Task instructions:
Here you must reproduce each line of the data exactly.

Data to process:
# # # # #
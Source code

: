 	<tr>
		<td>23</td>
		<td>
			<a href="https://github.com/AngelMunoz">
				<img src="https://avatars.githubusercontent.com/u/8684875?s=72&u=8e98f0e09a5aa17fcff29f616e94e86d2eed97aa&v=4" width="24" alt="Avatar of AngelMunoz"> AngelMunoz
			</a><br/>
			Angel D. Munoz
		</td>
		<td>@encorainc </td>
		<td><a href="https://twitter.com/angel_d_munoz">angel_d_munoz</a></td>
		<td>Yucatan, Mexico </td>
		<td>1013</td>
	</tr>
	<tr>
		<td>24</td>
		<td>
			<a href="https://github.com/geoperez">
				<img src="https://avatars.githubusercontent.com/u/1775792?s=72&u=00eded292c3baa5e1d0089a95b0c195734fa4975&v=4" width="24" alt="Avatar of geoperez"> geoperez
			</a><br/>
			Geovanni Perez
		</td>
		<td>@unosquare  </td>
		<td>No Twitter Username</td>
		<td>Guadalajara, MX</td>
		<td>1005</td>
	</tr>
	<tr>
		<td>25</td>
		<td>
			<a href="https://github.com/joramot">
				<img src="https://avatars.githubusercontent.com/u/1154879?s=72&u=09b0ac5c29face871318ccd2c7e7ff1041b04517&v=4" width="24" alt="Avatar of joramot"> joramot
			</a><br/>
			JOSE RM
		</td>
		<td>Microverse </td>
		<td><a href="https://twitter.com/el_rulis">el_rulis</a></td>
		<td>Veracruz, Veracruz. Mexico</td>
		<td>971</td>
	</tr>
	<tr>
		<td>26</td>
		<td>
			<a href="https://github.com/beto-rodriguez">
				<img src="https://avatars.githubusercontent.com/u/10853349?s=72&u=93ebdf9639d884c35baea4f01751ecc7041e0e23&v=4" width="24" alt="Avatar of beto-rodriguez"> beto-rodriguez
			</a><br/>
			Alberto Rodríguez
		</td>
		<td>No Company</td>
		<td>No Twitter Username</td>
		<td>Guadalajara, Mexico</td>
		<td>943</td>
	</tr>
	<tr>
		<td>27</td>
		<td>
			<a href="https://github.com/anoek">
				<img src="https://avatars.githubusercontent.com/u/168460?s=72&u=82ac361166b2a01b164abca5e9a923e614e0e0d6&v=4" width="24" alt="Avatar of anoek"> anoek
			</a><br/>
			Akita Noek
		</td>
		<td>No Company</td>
# # # # #
Answer for this exercise:
Source code

: 	<tr>
		<td>23</td>
		<td>
			<a href="https://github.com/AngelMunoz">
				<img src="https://avatars.githubusercontent.com/u/8684875?s=72&u=8e98f0e09a5aa17fcff29f616e94e86d2eed97aa&v=4" width="24" alt="Avatar of AngelMunoz"> AngelMunoz
			</a><br/>
			Angel D. Munoz
		</td>
		<td>@encorainc </td>
		<td><a href="https://twitter.com/angel_d_munoz">angel_d_munoz</a></td>
		<td>Yucatan, Mexico </td>
		<td>1013</td>
	</tr>
	<tr>
		<td>24</td>
		<td>
			<a href="https://github.com/geoperez">
				<img src="https://avatars.githubusercontent.com/u/1775792?s=72&u=00eded292c3baa5e1d0089a95b0c195734fa4975&v=4" width="24" alt="Avatar of geoperez"> geoperez
			</a><br/>
			Geovanni Perez
		</td>
		<td>@unosquare  </td>
		<td>No Twitter Username</td>
		<td>Guadalajara, MX</td>
		<td>1005</td>
	</tr>
	<tr>
		<td>25</td>
		<td>
			<a href="https://github.com/joramot">
				<img src="https://avatars.githubusercontent.com/u/1154879?s=72&u=09b0ac5c29face871318ccd2c7e7ff1041b04517&v=4" width="24" alt="Avatar of joramot"> joramot
			</a><br/>
			JOSE RM
		</td>
		<td>Microverse </td>
		<td><a href="https://twitter.com/el_rulis">el_rulis</a></td>
		<td>Veracruz, Veracruz. Mexico</td>
		<td>971</td>
	</tr>
	<tr>
		<td>26</td>
		<td>
			<a href="https://github.com/beto-rodriguez">
				<img src="https://avatars.githubusercontent.com/u/10853349?s=72&u=93ebdf9639d884c35baea4f01751ecc7041e0e23&v=4" width="24" alt="Avatar of beto-rodriguez"> beto-rodriguez
			</a><br/>
			Alberto Rodríguez
		</td>
		<td>No Company</td>
		<td>No Twitter Username</td>
		<td>Guadalajara, Mexico</td>
		<td>943</td>
	</tr>
	<tr>
		<td>27</td>
		<td>
			<a href="https://github.com/anoek">
				<img src="https://avatars.githubusercontent.com/u/168460?s=72&u=82ac361166b2a01b164abca5e9a923e614e0e0d6&v=4" width="24" alt="Avatar of anoek"> anoek
			</a><br/>
			Akita Noek
		</td>
		<td>No Company</td>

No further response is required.